[Saved data entries]
[Start of section]
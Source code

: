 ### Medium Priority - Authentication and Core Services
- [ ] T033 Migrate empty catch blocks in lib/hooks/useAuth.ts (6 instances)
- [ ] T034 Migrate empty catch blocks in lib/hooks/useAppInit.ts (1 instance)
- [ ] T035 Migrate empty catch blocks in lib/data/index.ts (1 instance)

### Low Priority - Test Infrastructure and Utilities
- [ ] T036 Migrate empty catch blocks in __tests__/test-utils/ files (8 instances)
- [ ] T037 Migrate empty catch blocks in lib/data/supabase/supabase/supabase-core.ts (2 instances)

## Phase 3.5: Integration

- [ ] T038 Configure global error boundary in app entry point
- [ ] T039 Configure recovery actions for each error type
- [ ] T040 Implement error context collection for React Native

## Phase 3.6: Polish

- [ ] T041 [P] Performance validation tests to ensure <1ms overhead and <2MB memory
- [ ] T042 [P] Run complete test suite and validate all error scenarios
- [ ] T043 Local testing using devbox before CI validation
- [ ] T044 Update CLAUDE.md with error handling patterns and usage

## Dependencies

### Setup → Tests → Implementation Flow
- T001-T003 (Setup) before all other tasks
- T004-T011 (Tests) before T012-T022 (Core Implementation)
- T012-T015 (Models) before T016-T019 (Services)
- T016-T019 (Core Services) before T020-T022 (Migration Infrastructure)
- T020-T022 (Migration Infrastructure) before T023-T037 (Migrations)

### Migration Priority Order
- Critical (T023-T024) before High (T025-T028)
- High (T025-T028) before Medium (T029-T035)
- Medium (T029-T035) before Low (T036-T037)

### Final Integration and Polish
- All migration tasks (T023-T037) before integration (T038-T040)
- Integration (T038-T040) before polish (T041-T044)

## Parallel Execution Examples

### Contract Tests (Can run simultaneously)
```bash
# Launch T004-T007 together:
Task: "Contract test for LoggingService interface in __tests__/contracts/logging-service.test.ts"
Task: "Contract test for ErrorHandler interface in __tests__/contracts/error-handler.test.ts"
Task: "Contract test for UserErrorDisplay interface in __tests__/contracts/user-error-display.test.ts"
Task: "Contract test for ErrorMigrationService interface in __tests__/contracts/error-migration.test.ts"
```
[End of section]
The task -
Among the records above, only the lines between the line holding "- T004-T011 (Tests)" and the line holding "- All migration", inclusive, are to be output, exactly as written.

Answer space -
- T004-T011 (Tests) before T012-T022 (Core Implementation)
- T012-T015 (Models) before T016-T019 (Services)
- T016-T019 (Core Services) before T020-T022 (Migration Infrastructure)
- T020-T022 (Migration Infrastructure) before T023-T037 (Migrations)

### Migration Priority Order
- Critical (T023-T024) before High (T025-T028)
- High (T025-T028) before Medium (T029-T035)
- Medium (T029-T035) before Low (T036-T037)

### Final Integration and Polish
- All migration tasks (T023-T037) before integration (T038-T040)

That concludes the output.